Collected data
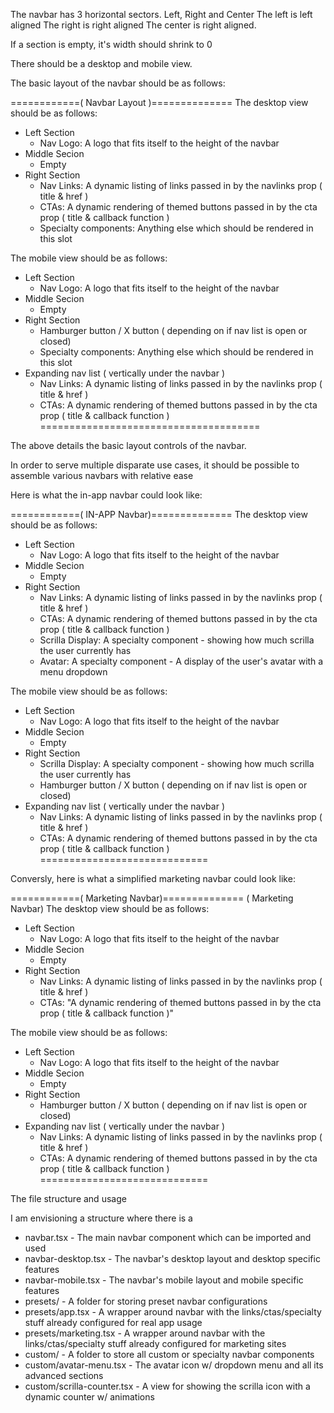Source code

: The navbar has 3 horizontal sectors. Left, Right and Center
The left is left aligned
The right is right aligned
The center is right aligned.

If a section is empty, it's width should shrink to 0 


There should be a desktop and mobile view.

The basic layout of the navbar should be as follows:

============( Navbar Layout )==============
The desktop view should be as follows:
- Left Section
    - Nav Logo: A logo that fits itself to the height of the navbar
- Middle Secion
    - Empty
- Right Section
    - Nav Links: A dynamic listing of links passed in by the navlinks prop ( title & href )
    - CTAs: A dynamic rendering of themed buttons passed in by the cta prop ( title & callback function )
    - Specialty components: Anything else which should be rendered in this slot


The mobile view should be as follows:
- Left Section
    - Nav Logo: A logo that fits itself to the height of the navbar
- Middle Secion
    - Empty
- Right Section
    - Hamburger button / X button ( depending on if nav list is open or closed)
    - Specialty components: Anything else which should be rendered in this slot
- Expanding nav list ( vertically under the navbar )
    - Nav Links: A dynamic listing of links passed in by the navlinks prop ( title & href )
    - CTAs: A dynamic rendering of themed buttons passed in by the cta prop ( title & callback function )
======================================


The above details the basic layout controls of the navbar.

In order to serve multiple disparate use cases, it should be possible to assemble various navbars with relative ease


Here is what the in-app navbar could look like:

============( IN-APP Navbar)==============
The desktop view should be as follows:
- Left Section
    - Nav Logo: A logo that fits itself to the height of the navbar
- Middle Secion
    - Empty
- Right Section
    - Nav Links: A dynamic listing of links passed in by the navlinks prop ( title & href )
    - CTAs: A dynamic rendering of themed buttons passed in by the cta prop ( title & callback function )
    - Scrilla Display: A specialty component - showing how much scrilla the user currently has
    - Avatar: A specialty component - A display of the user's avatar with a menu dropdown


The mobile view should be as follows:
- Left Section
    - Nav Logo: A logo that fits itself to the height of the navbar
- Middle Secion
    - Empty
- Right Section
    - Scrilla Display: A specialty component - showing how much scrilla the user currently has
    - Hamburger button / X button ( depending on if nav list is open or closed)
- Expanding nav list ( vertically under the navbar )
    - Nav Links: A dynamic listing of links passed in by the navlinks prop ( title & href )
    - CTAs: A dynamic rendering of themed buttons passed in by the cta prop ( title & callback function )
=============================

Conversly, here is what a simplified marketing navbar could look like:


============( Marketing Navbar)==============
( Marketing Navbar)
The desktop view should be as follows:
- Left Section
    - Nav Logo: A logo that fits itself to the height of the navbar
- Middle Secion
    - Empty
- Right Section
    - Nav Links: A dynamic listing of links passed in by the navlinks prop ( title & href )
    - CTAs: "A dynamic rendering of themed buttons passed in by the cta prop ( title & callback function )"


The mobile view should be as follows:
- Left Section
    - Nav Logo: A logo that fits itself to the height of the navbar
- Middle Secion
    - Empty
- Right Section
    - Hamburger button / X button ( depending on if nav list is open or closed)
- Expanding nav list ( vertically under the navbar )
    - Nav Links: A dynamic listing of links passed in by the navlinks prop ( title & href )
    - CTAs: A dynamic rendering of themed buttons passed in by the cta prop ( title & callback function )
=============================






The file structure and usage

I am envisioning a structure where there is a
- navbar.tsx - The main navbar component which can be imported and used
- navbar-desktop.tsx - The navbar's desktop layout and desktop specific features
- navbar-mobile.tsx - The navbar's mobile layout and mobile specific features
- presets/ - A folder for storing preset navbar configurations
- presets/app.tsx - A wrapper around navbar with the links/ctas/specialty stuff already configured for real app usage
- presets/marketing.tsx - A wrapper around navbar with the links/ctas/specialty stuff already configured for marketing sites
- custom/ - A folder to store all custom or specialty navbar components
- custom/avatar-menu.tsx - The avatar icon w/ dropdown menu and all its advanced sections
- custom/scrilla-counter.tsx - A view for showing the scrilla icon with a dynamic counter w/ animations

▶ _PROBLEM TO WORK ON_
Return the records above in their entirety, word for word, with the pictures removed.

▶ _EXPECTED ANSWER_
Source code

: The navbar has 3 horizontal sectors. Left, Right and Center
The left is left aligned
The right is right aligned
The center is right aligned.

If a section is empty, it's width should shrink to 0 


There should be a desktop and mobile view.

The basic layout of the navbar should be as follows:

============( Navbar Layout )==============
The desktop view should be as follows:
- Left Section
    - Nav Logo: A logo that fits itself to the height of the navbar
- Middle Secion
    - Empty
- Right Section
    - Nav Links: A dynamic listing of links passed in by the navlinks prop ( title & href )
    - CTAs: A dynamic rendering of themed buttons passed in by the cta prop ( title & callback function )
    - Specialty components: Anything else which should be rendered in this slot


The mobile view should be as follows:
- Left Section
    - Nav Logo: A logo that fits itself to the height of the navbar
- Middle Secion
    - Empty
- Right Section
    - Hamburger button / X button ( depending on if nav list is open or closed)
    - Specialty components: Anything else which should be rendered in this slot
- Expanding nav list ( vertically under the navbar )
    - Nav Links: A dynamic listing of links passed in by the navlinks prop ( title & href )
    - CTAs: A dynamic rendering of themed buttons passed in by the cta prop ( title & callback function )
======================================


The above details the basic layout controls of the navbar.

In order to serve multiple disparate use cases, it should be possible to assemble various navbars with relative ease


Here is what the in-app navbar could look like:

============( IN-APP Navbar)==============
The desktop view should be as follows:
- Left Section
    - Nav Logo: A logo that fits itself to the height of the navbar
- Middle Secion
    - Empty
- Right Section
    - Nav Links: A dynamic listing of links passed in by the navlinks prop ( title & href )
    - CTAs: A dynamic rendering of themed buttons passed in by the cta prop ( title & callback function )
    - Scrilla Display: A specialty component - showing how much scrilla the user currently has
    - Avatar: A specialty component - A display of the user's avatar with a menu dropdown


The mobile view should be as follows:
- Left Section
    - Nav Logo: A logo that fits itself to the height of the navbar
- Middle Secion
    - Empty
- Right Section
    - Scrilla Display: A specialty component - showing how much scrilla the user currently has
    - Hamburger button / X button ( depending on if nav list is open or closed)
- Expanding nav list ( vertically under the navbar )
    - Nav Links: A dynamic listing of links passed in by the navlinks prop ( title & href )
    - CTAs: A dynamic rendering of themed buttons passed in by the cta prop ( title & callback function )
=============================

Conversly, here is what a simplified marketing navbar could look like:


============( Marketing Navbar)==============
( Marketing Navbar)
The desktop view should be as follows:
- Left Section
    - Nav Logo: A logo that fits itself to the height of the navbar
- Middle Secion
    - Empty
- Right Section
    - Nav Links: A dynamic listing of links passed in by the navlinks prop ( title & href )
    - CTAs: "A dynamic rendering of themed buttons passed in by the cta prop ( title & callback function )"


The mobile view should be as follows:
- Left Section
    - Nav Logo: A logo that fits itself to the height of the navbar
- Middle Secion
    - Empty
- Right Section
    - Hamburger button / X button ( depending on if nav list is open or closed)
- Expanding nav list ( vertically under the navbar )
    - Nav Links: A dynamic listing of links passed in by the navlinks prop ( title & href )
    - CTAs: A dynamic rendering of themed buttons passed in by the cta prop ( title & callback function )
=============================






The file structure and usage

I am envisioning a structure where there is a
- navbar.tsx - The main navbar component which can be imported and used
- navbar-desktop.tsx - The navbar's desktop layout and desktop specific features
- navbar-mobile.tsx - The navbar's mobile layout and mobile specific features
- presets/ - A folder for storing preset navbar configurations
- presets/app.tsx - A wrapper around navbar with the links/ctas/specialty stuff already configured for real app usage
- presets/marketing.tsx - A wrapper around navbar with the links/ctas/specialty stuff already configured for marketing sites
- custom/ - A folder to store all custom or specialty navbar components
- custom/avatar-menu.tsx - The avatar icon w/ dropdown menu and all its advanced sections
- custom/scrilla-counter.tsx - A view for showing the scrilla icon with a dynamic counter w/ animations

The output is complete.